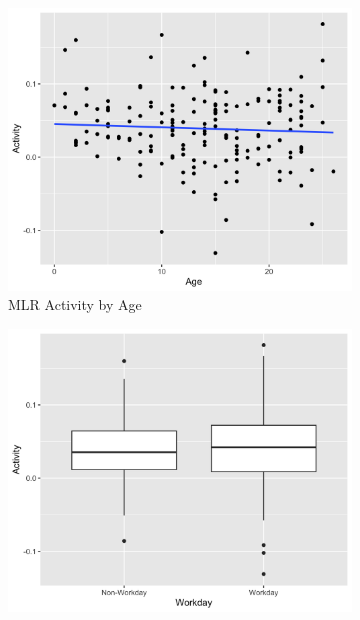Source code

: \documentclass[12pt,twoside,leqno,fleqn,letterpaper]{article}
\theoremstyle{definition}
\theoremstyle{definition}
\begin{document}
        \begin{figure} 
            \centering
            \begin{subfigure}[b]{0.32\textwidth}
            \centering
            \includegraphics[width=\textwidth]{pics/mlr act by age.png}
            \caption[]%
            {{\small MLR Activity by Age}}
            \label{fig: act v age}
            \end{subfigure}
            \hfill
            \begin{subfigure}[b]{0.32\textwidth}
            \centering
            \includegraphics[width=\textwidth]{pics/mlr act by day.png}

\end{subfigure}
\end{figure}
\end{document}
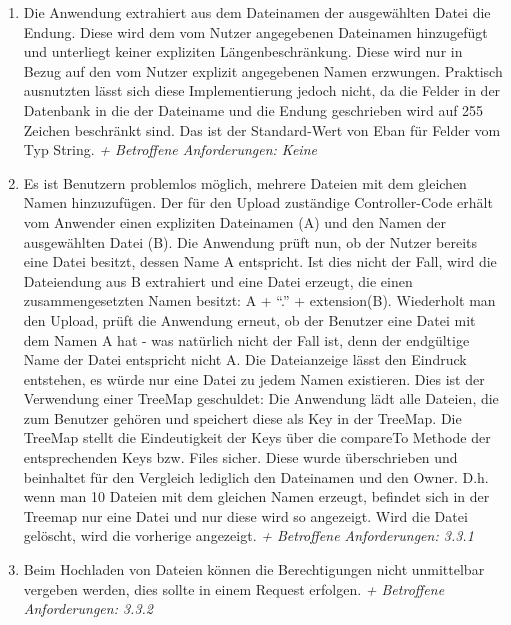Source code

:\documentclass[12pt,DIV14,BCOR10mm,a4paper,parskip=half-,headsepline,headinclude,english,ngerman,bibliography=totocnumbered]{scrreprt}
\begin{document}
\begin{enumerate}
\item Die Anwendung extrahiert aus dem Dateinamen der ausgewählten Datei die Endung. Diese wird dem vom Nutzer angegebenen Dateinamen hinzugefügt und unterliegt keiner expliziten  Längenbeschränkung. Diese wird nur in Bezug auf den vom Nutzer explizit angegebenen Namen erzwungen. Praktisch ausnutzten lässt sich diese Implementierung jedoch nicht, da die Felder in der Datenbank in die der Dateiname und die Endung geschrieben wird auf 255 Zeichen beschränkt sind. Das ist der Standard-Wert von Eban für Felder vom Typ String. \newline
\textit{+ Betroffene Anforderungen: Keine}


\item Es ist Benutzern problemlos möglich, mehrere Dateien mit dem gleichen Namen hinzuzufügen. Der für den Upload zuständige Controller-Code erhält vom Anwender einen expliziten Dateinamen (A) und den Namen der ausgewählten Datei (B). Die Anwendung prüft nun, ob der Nutzer bereits eine Datei besitzt, dessen Name A entspricht. Ist dies nicht der Fall, wird die Dateiendung aus B extrahiert und eine Datei erzeugt, die einen zusammengesetzten Namen besitzt: A + \enquote{.} + extension(B).
Wiederholt man den Upload, prüft die Anwendung erneut, ob der Benutzer eine Datei mit dem Namen A hat - was natürlich nicht der Fall ist, denn der endgültige Name der Datei entspricht nicht A.
Die Dateianzeige lässt den Eindruck entstehen, es würde nur eine Datei zu jedem Namen existieren. Dies ist der Verwendung einer TreeMap geschuldet: Die Anwendung lädt alle Dateien, die zum Benutzer gehören und speichert diese als Key in der TreeMap. Die TreeMap stellt die Eindeutigkeit der Keys über die compareTo Methode der entsprechenden Keys bzw. Files sicher. Diese wurde überschrieben und beinhaltet für den Vergleich lediglich den Dateinamen und den Owner. D.h. wenn man 10 Dateien mit dem gleichen Namen erzeugt, befindet sich in der Treemap nur eine Datei und nur diese wird so angezeigt. Wird die Datei gelöscht, wird die vorherige angezeigt.\newline
\textit{+ Betroffene Anforderungen: 3.3.1}

\item Beim Hochladen von Dateien können die Berechtigungen nicht unmittelbar vergeben werden, dies sollte in einem Request erfolgen.\newline
\textit{+ Betroffene Anforderungen: 3.3.2}
  \end{enumerate}
\end{document}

_EXERCISE DESCRIPTION_. Copy out each line of the listing where the string "nicht" appears.

_SOLVED PROBLEM_.
\item Die Anwendung extrahiert aus dem Dateinamen der ausgewählten Datei die Endung. Diese wird dem vom Nutzer angegebenen Dateinamen hinzugefügt und unterliegt keiner expliziten  Längenbeschränkung. Diese wird nur in Bezug auf den vom Nutzer explizit angegebenen Namen erzwungen. Praktisch ausnutzten lässt sich diese Implementierung jedoch nicht, da die Felder in der Datenbank in die der Dateiname und die Endung geschrieben wird auf 255 Zeichen beschränkt sind. Das ist der Standard-Wert von Eban für Felder vom Typ String. \newline
\item Es ist Benutzern problemlos möglich, mehrere Dateien mit dem gleichen Namen hinzuzufügen. Der für den Upload zuständige Controller-Code erhält vom Anwender einen expliziten Dateinamen (A) und den Namen der ausgewählten Datei (B). Die Anwendung prüft nun, ob der Nutzer bereits eine Datei besitzt, dessen Name A entspricht. Ist dies nicht der Fall, wird die Dateiendung aus B extrahiert und eine Datei erzeugt, die einen zusammengesetzten Namen besitzt: A + \enquote{.} + extension(B).
Wiederholt man den Upload, prüft die Anwendung erneut, ob der Benutzer eine Datei mit dem Namen A hat - was natürlich nicht der Fall ist, denn der endgültige Name der Datei entspricht nicht A.
\item Beim Hochladen von Dateien können die Berechtigungen nicht unmittelbar vergeben werden, dies sollte in einem Request erfolgen.\newline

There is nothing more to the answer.